Assim, nem a alínea g) do n.º 3 do artigo 3.º do CIS nem o artigo 28.º da LGT são obstáculo à exigência do imposto ao Requerente (se se apurar que deve existir tributação).

Pelo exposto, a liquidação impugnada não enferma do vício que o Requerente lhe imputa, por hipotética violação das normas sobre a incidência subjectiva do Imposto do Selo.

 

 

3.2. Questão da taxa de serviço do comerciante (TSC)

 

A Autoridade Tributária e Aduaneira entendeu no Relatório da Inspecção Tributária, sobre a incidência objectiva do Imposto do Selo sobre a TSC que:

  • A TSC é uma comissão que é cobrada pela entidade prestadora do serviço de pagamento automático (o A...) ao beneficiário da transferência (o comerciante), sobre as vendas liquidadas por cartão bancário, de forma a retribuir o A... nas operações de pagamento baseadas em cartões (tendo subjacente a transferência de fundos da conta do cliente/consumidor final para a conta do comerciante);
  •  O A... não procede para a TSC a qualquer liquidação de imposto;
  • O próprio Banco de Portugal (entidade de supervisão) considera a TSC uma comissão;
  • A TSC estando sujeita a IVA, encontra-se dele isenta, por se enquadrar na subalínea c) da alínea 27) do art.º 9.º do CIVA;
  • Estando isenta de IVA, a TSC encontra-se sujeita a Imposto do selo, nos termos do n.º 1 e n.º 2 do artº 1.º do CIS;
  • a alínea h) do n.º 1 do art.º 5.º do CIS estabelece que o nascimento da obrigação tributária ocorre nas "...operações realizadas por ou com intermediação de instituições de crédito, sociedades financeiras ou outras entidades a elas legalmente equiparadas, no momento da cobrança dos juros, prémios, comissões e outras contraprestações ...";
  • nos termos do n.º 1 do art.º 9º do CIS, o valor tributável de Imposto do Selo é o que resulta da TGIS;
  • o n.º 1 do art.º 22º do CIS, remete as taxas de imposto a aplicar para a TGIS;
  • a comissão TSC tem pleno cabimento na verba 17.3.4 da TGIS, por ser uma comissão cobrada pela entidade prestadora do serviço automático (o A...) ao comerciante;
  • esta comissão não se encontra abrangida pela isenção prevista na alínea e) do n.º 1 do art.º 7.º do CIS.

 

 

3.2.1. Erro de interpretação do n.º 2 do artigo 1.º do CIS

 

O Requerente entende que há «errónea interpretação do n.º 2 do artigo 1.º do CIS» porque não se pode extrair do artigo 1.º, n.º 2, do CIS que as operações que estejam isentas de IVA estão necessariamente sujeitas a Imposto do Selo, mas apenas que uma mesma operação não pode ser tributada cumulativamente em IVA e Imposto do Selo.

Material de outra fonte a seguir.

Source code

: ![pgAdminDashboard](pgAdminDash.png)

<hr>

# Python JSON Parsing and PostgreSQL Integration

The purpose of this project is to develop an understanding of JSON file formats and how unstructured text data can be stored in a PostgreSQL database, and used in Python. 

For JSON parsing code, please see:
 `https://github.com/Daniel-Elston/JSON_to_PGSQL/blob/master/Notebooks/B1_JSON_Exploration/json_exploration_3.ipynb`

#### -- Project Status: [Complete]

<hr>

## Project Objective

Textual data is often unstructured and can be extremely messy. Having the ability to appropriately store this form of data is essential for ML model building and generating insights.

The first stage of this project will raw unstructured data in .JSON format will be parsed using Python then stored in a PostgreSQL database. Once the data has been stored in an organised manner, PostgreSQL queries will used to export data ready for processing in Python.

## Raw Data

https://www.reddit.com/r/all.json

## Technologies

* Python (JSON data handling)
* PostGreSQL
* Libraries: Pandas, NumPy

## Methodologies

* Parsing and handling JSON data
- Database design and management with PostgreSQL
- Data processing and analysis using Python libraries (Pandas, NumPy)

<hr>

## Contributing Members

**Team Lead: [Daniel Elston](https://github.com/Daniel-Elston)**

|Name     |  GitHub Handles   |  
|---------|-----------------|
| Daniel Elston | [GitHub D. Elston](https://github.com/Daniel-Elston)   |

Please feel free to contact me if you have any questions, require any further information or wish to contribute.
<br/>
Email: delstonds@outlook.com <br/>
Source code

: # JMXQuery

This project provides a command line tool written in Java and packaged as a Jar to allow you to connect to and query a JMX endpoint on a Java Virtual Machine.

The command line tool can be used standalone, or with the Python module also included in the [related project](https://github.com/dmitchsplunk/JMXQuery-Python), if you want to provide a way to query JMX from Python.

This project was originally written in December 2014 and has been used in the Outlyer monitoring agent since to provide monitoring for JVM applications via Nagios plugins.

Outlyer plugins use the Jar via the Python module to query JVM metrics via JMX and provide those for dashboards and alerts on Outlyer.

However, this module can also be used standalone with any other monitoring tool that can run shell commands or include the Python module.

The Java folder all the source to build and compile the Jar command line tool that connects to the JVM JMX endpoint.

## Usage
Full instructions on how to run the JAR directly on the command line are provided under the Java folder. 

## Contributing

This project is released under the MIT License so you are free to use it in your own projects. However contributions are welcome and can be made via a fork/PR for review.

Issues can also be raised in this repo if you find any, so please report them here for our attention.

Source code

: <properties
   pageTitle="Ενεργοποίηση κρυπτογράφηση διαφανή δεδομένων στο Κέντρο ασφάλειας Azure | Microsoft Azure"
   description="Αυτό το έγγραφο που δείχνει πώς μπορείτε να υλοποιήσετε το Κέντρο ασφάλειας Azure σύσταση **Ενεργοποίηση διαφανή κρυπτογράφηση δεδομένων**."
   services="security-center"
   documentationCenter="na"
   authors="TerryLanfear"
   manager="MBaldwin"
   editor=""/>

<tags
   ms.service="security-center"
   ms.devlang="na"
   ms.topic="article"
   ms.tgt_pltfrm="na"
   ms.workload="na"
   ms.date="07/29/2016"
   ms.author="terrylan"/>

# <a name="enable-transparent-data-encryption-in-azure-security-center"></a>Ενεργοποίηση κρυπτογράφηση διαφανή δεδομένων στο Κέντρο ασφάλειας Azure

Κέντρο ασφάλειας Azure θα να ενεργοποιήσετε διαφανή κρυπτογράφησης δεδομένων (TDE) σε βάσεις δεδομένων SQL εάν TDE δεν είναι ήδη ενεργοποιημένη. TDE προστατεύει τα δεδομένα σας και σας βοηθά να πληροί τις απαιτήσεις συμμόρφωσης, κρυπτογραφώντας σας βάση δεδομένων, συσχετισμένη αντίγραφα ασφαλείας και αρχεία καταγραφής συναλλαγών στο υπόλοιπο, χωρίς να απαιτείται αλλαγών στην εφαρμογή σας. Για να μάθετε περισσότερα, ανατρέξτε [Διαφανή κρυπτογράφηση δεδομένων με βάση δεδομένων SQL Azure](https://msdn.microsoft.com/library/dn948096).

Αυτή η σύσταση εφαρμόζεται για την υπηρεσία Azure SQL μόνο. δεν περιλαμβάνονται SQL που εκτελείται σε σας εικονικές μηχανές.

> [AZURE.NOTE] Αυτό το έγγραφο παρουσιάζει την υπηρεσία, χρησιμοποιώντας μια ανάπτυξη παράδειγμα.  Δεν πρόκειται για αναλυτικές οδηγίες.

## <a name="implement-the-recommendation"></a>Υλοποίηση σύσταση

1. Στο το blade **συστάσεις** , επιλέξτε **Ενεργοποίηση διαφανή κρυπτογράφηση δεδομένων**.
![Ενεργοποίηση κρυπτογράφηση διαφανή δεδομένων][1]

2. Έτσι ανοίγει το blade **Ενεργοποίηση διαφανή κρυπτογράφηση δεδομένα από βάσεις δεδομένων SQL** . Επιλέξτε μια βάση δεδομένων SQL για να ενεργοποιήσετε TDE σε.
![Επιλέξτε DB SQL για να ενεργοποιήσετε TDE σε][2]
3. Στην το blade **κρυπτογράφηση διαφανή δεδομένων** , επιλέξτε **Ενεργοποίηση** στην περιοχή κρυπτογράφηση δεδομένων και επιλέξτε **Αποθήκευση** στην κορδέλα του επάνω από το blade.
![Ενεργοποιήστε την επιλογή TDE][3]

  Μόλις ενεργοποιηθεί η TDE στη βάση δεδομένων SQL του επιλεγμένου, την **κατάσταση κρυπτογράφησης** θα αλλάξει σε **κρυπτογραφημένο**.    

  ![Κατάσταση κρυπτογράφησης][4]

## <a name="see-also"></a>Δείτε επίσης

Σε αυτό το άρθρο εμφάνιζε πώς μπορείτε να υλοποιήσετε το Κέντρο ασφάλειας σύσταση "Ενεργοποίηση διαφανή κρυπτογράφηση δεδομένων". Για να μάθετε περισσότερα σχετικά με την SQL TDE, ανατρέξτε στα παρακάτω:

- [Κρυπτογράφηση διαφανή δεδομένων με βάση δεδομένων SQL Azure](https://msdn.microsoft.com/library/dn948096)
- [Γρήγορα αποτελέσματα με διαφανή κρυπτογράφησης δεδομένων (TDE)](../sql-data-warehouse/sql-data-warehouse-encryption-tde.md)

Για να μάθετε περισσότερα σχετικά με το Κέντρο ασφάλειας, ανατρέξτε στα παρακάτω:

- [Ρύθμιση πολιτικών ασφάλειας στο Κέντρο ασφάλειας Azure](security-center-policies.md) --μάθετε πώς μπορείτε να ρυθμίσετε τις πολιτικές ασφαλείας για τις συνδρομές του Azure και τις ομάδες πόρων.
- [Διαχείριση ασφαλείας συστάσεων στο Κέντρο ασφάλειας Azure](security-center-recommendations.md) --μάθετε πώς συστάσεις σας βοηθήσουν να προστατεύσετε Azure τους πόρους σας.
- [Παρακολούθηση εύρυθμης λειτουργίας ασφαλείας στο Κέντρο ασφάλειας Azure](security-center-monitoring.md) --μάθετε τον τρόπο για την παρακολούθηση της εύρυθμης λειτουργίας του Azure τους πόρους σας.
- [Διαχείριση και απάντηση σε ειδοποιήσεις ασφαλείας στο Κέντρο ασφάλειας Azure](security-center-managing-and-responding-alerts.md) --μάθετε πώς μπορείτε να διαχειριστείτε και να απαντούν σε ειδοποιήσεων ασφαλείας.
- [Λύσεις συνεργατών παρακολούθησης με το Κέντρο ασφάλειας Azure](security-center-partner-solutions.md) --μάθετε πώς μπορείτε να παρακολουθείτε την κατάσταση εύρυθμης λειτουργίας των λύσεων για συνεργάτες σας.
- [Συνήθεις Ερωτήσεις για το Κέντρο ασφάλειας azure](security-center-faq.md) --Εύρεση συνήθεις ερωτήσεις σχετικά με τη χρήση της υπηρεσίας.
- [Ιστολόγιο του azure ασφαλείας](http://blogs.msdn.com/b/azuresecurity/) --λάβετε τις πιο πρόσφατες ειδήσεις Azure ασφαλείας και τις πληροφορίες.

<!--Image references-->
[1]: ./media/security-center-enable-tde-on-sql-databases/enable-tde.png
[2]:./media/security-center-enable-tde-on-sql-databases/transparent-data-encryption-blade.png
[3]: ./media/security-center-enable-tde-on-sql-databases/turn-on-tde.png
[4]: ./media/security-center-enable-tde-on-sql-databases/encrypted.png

Esta afirmação de que do artigo 1.º, n.º 2, do CIS apenas pode concluir-se que uma mesma operação não pode ser tributada cumulativamente em IVA e Imposto do Selo é verdadeira O Requerente tem razão quanto a esta afirmação e ponto, o que é reconhecido pela Autoridade Tributária e Aduaneira no artigo 57.º da sua resposta.

Porém, como também refere a Autoridade Tributária e Aduaneira, «não é apenas esse o artigo invocado para convocar a tributação» e «é também referido pelos serviços de inspecção o nº 1 do mesmo artigo (a norma de sujeição objectiva), complementada com a referência à verba 17.3.4 da TGIS, que consubstancia o referido nº 1 do artigo 1º do CIS, ainda se acrescentando que não lhe aproveita a exclusão prevista no nº 2 do mesmo artigo, por se tratar de operação isenta de IVA».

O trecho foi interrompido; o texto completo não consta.